The Carolina Hurricanes figured out yet another way to lose as they gave up 3 short-handed goals and fell to the New York Islanders last night, 6-3. You read that correctly, 3 short-handed goals. The Canes certainly tested the old saying that if you give up a "shortie", you deserve to lose.

Other than those disaster filled powerplays, I thought that it was a decent enough game by the home team. Carolina dominated play for long periods at a time. They outshot the Fishsticks 47-31, they drew more penalties, and they had more scoring chances. But questionable play at the blueline along with inconsistent goaltending killed them.

I'm not going to do a play-by-play of this game. I'll just review some good things and bad things as I remember them.

Some Highlights....

The first Hurricanes goal was on a perfect deflection by Eric Staal. The dude came to play again last night.

After falling behind 4-1, Carolina refused to quit and kept coming back until it was 4-3 and had several chances to tie the game after that. But they could never crack Wade Dubielewicz when they really needed to.
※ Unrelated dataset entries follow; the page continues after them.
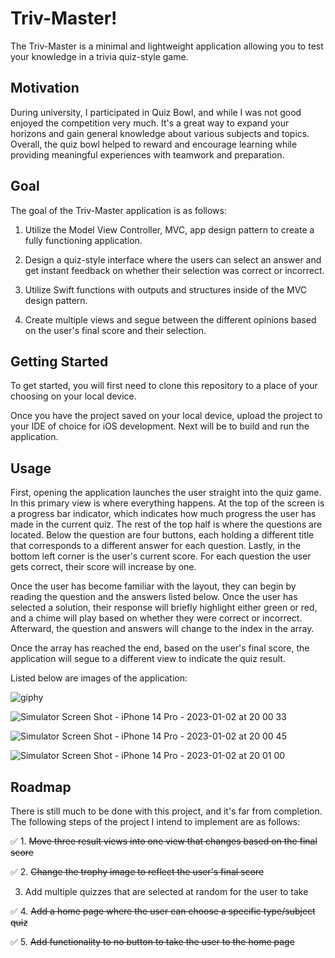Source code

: # Triv-Master!

The Triv-Master is a minimal and lightweight application allowing you to test your knowledge in a trivia quiz-style game.




## Motivation

During university, I participated in Quiz Bowl, and while I was not good enjoyed the competition very much. It's a great way to expand your horizons and gain general knowledge about various subjects and topics. Overall, the quiz bowl helped to reward and encourage learning while providing meaningful experiences with teamwork and preparation.

## Goal

The goal of the Triv-Master application is as follows:

1. Utilize the Model View Controller, MVC, app design pattern to create a fully functioning application.

2. Design a quiz-style interface where the users can select an answer and get instant feedback on whether their selection was correct or incorrect.

3. Utilize Swift functions with outputs and structures inside of the MVC design pattern.

4. Create multiple views and segue between the different opinions based on the user's final score and their selection.

## Getting Started

To get started, you will first need to clone this repository to a place of your choosing on your local device.

Once you have the project saved on your local device, upload the project to your IDE of choice for iOS development. Next will be to build and run the application.

## Usage

First, opening the application launches the user straight into the quiz game. In this primary view is where everything happens. At the top of the screen is a progress bar indicator, which indicates how much progress the user has made in the current quiz. The rest of the top half is where the questions are located. Below the question are four buttons, each holding a different title that corresponds to a different answer for each question. Lastly, in the bottom left corner is the user's current score. For each question the user gets correct, their score will increase by one.

Once the user has become familiar with the layout, they can begin by reading the question and the answers listed below. Once the user has selected a solution, their response will briefly highlight either green or red, and a chime will play based on whether they were correct or incorrect. Afterward, the question and answers will change to the index in the array.

Once the array has reached the end, based on the user's final score, the application will segue to a different view to indicate the quiz result.

Listed below are images of the application:

![giphy](https://user-images.githubusercontent.com/89234922/210290406-c6e16bb8-1019-4cc3-bcc1-58e487daa5ec.gif)

![Simulator Screen Shot - iPhone 14 Pro - 2023-01-02 at 20 00 33](https://user-images.githubusercontent.com/89234922/210288607-499d9619-f3fc-4a46-a88f-1d1e783b0852.png)

![Simulator Screen Shot - iPhone 14 Pro - 2023-01-02 at 20 00 45](https://user-images.githubusercontent.com/89234922/210288611-90a61c60-f36a-4201-b685-4c094acea101.png)

![Simulator Screen Shot - iPhone 14 Pro - 2023-01-02 at 20 01 00](https://user-images.githubusercontent.com/89234922/210288616-fdb6d983-506a-49cf-b789-6e0d6d5c93ea.png)



## Roadmap

There is still much to be done with this project, and it's far from completion. The following steps of the project I intend to implement are as follows:

:white_check_mark: 1. ~~Move three result views into one view that changes based on the final score~~ 

:white_check_mark: 2. ~~Change the trophy image to reflect the user's final score~~

3. Add multiple quizzes that are selected at random for the user to take

:white_check_mark: 4. ~~Add a home page where the user can choose a specific type/subject quiz~~

:white_check_mark: 5. ~~Add functionality to no button to take the user to the home page~~
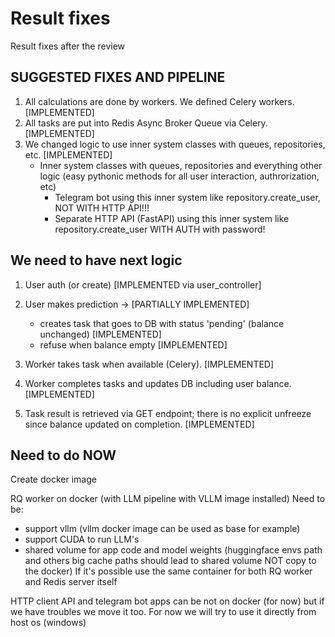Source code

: # Result fixes

Result fixes after the review

## SUGGESTED FIXES AND PIPELINE

1. All calculations are done by workers. We defined Celery workers. [IMPLEMENTED]
2. All tasks are put into Redis Async Broker Queue via Celery. [IMPLEMENTED]
3. We changed logic to use inner system classes with queues, repositories, etc. [IMPLEMENTED]
    - Inner system classes with queues, repositories and everything other logic (easy pythonic methods for all user interaction, authrorization, etc)
      - Telegram bot using this inner system like repository.create_user, NOT WITH HTTP API!!!
      - Separate HTTP API (FastAPI) using this inner system like repository.create_user WITH AUTH with password!

##  We need to have next logic

1. User auth (or create) [IMPLEMENTED via user_controller]

2. User makes prediction -> [PARTIALLY IMPLEMENTED]
    - creates task that goes to DB with status 'pending' (balance unchanged) [IMPLEMENTED]
    - refuse when balance empty [IMPLEMENTED]
3. Worker takes task when available (Celery). [IMPLEMENTED]
4. Worker completes tasks and updates DB including user balance. [IMPLEMENTED]
5. Task result is retrieved via GET endpoint; there is no explicit unfreeze since balance updated on completion. [IMPLEMENTED]


## Need to do NOW

Create docker image

RQ worker on docker
(with LLM pipeline with VLLM image installed)
Need to be:
- support vllm (vllm docker image can be used as base for example)
- support CUDA to run LLM's
- shared volume for app code and model weights (huggingface envs path and others big cache paths should lead to shared volume NOT copy to the docker)
If it's possible use the same container for both RQ worker and Redis server itself

HTTP client API and telegram bot apps can be not on docker (for now) but if we have troubles we move it too. For now we will try to use it directly from host os (windows)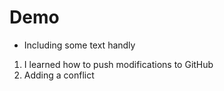# Demo

- Including some text handly

1. I learned how to push modifications to GitHub
2. Adding a conflict
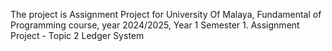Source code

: The project is Assignment Project for University Of Malaya, Fundamental of Programming course, year 2024/2025, Year 1 Semester 1.
Assignment Project - Topic 2 Ledger System

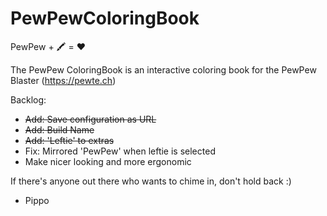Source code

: # PewPewColoringBook
PewPew + 🖍️ = ❤️

The PewPew ColoringBook is an interactive coloring book for the PewPew Blaster (https://pewte.ch)

Backlog:
- ~~Add: Save configuration as URL~~
- ~~Add: Build Name~~
- ~~Add: 'Leftie' to extras~~
- Fix: Mirrored 'PewPew' when leftie is selected
- Make nicer looking and more ergonomic

If there's anyone out there who wants to chime in, don't hold back :)

- Pippo
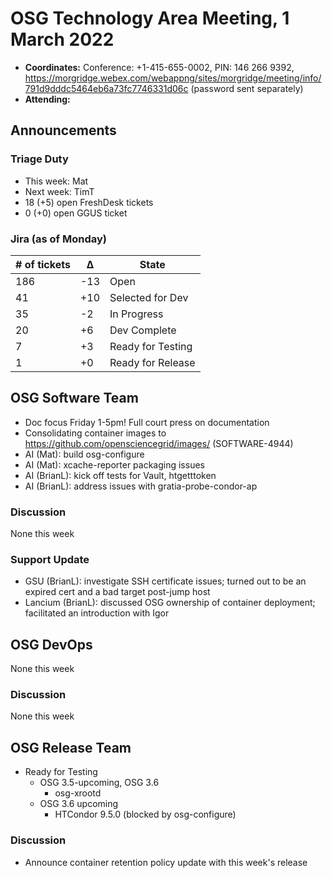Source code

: # OSG Technology Area Meeting, 1 March 2022

-   **Coordinates:** Conference: +1-415-655-0002, PIN: 146 266 9392,
    <https://morgridge.webex.com/webappng/sites/morgridge/meeting/info/791d9dddc5464eb6a73fc7746331d06c> (password sent separately)
-   **Attending:** 

## Announcements

### Triage Duty

-   This week: Mat
-   Next week: TimT
-   18 (+5) open FreshDesk tickets
-   0 (+0) open GGUS ticket

### Jira (as of Monday)

| # of tickets | &Delta; | State             |
|--------------|---------|-------------------|
| 186          | -13     | Open              |
| 41           | +10     | Selected for Dev  |
| 35           | -2      | In Progress       |
| 20           | +6      | Dev Complete      |
| 7            | +3      | Ready for Testing |
| 1            | +0      | Ready for Release |

## OSG Software Team

-   Doc focus Friday 1-5pm! Full court press on documentation
-   Consolidating container images to https://github.com/opensciencegrid/images/ (SOFTWARE-4944)
-   AI (Mat): build osg-configure
-   AI (Mat): xcache-reporter packaging issues
-   AI (BrianL): kick off tests for Vault, htgetttoken
-   AI (BrianL): address issues with gratia-probe-condor-ap

### Discussion

None this week

### Support Update

- GSU (BrianL): investigate SSH certificate issues; turned out to be an expired cert and a bad target post-jump host
- Lancium (BrianL): discussed OSG ownership of container deployment; facilitated an introduction with Igor

## OSG DevOps

None this week

### Discussion

None this week

## OSG Release Team

-   Ready for Testing
    -   OSG 3.5-upcoming, OSG 3.6
        -   osg-xrootd
    -   OSG 3.6 upcoming
        -   HTCondor 9.5.0 (blocked by osg-configure)

### Discussion

-   Announce container retention policy update with this week's release

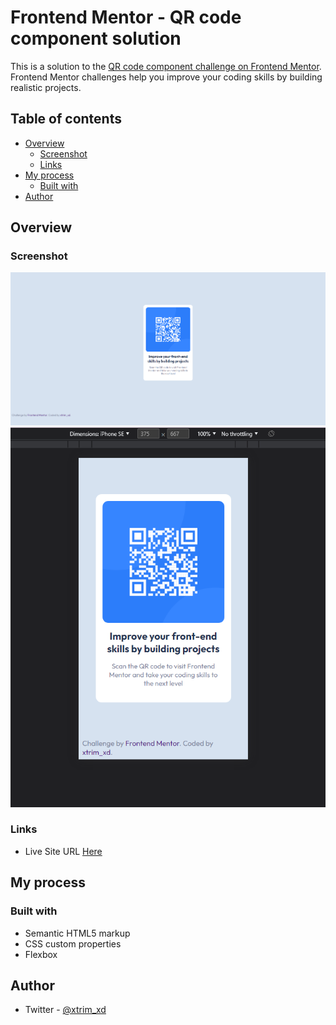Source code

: # Frontend Mentor - QR code component solution

This is a solution to the [QR code component challenge on Frontend Mentor](https://www.frontendmentor.io/challenges/qr-code-component-iux_sIO_H). Frontend Mentor challenges help you improve your coding skills by building realistic projects.

## Table of contents

- [Overview](#overview)
  - [Screenshot](#screenshot)
  - [Links](#links)
- [My process](#my-process)
  - [Built with](#built-with)
- [Author](#author)

## Overview

### Screenshot

![](./screenshots/full.PNG)
![](./screenshots/iphone.PNG)

### Links

- Live Site URL [Here](https://xtrimxd.github.io/First-FrontEndMentor-challenge/)

## My process

### Built with

- Semantic HTML5 markup
- CSS custom properties
- Flexbox

## Author

- Twitter - [@xtrim_xd](https://www.twitter.com/xtrim_xd)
The NY back-up had a fine game.

During the final Carolina goal scored by Matt Cullen, Andrew Ladd cleared the crease by literally leveling a NY defenseman. The hit was a thing of beauty. Once again Andrew helped to score a goal by creating havoc in front of the net, but earns no points for his efforts.

For the most part the forwards were buzzing, creating scoring chance after scoring chance. Brind'Amour and Samsonov came close several times, as did the 3rd line of Cullen, Walker, and Ladd.

Lowlights....

There is simply no excuse for allowing three shorties. Two were on the same powerplay. In essence, that gave NY the game regardless how well they played otherwise.

On the first shortie, 3 or 4 Canes were behind their own net scrambling for the puck. Mike Sillinger was all alone in front of the net. Of course the puck came out to him and Cam Ward had no chance on that shot.

On the next shortie, it seemed like Frank Kaberle was skating in slow motion after the puck got by him at the point and he turned to go get it. Richard Park skated by him like he was standing still and buried the open opportunity. It looked like a lazy play from my angle. Kaberle must have more urgency to retrieve that puck.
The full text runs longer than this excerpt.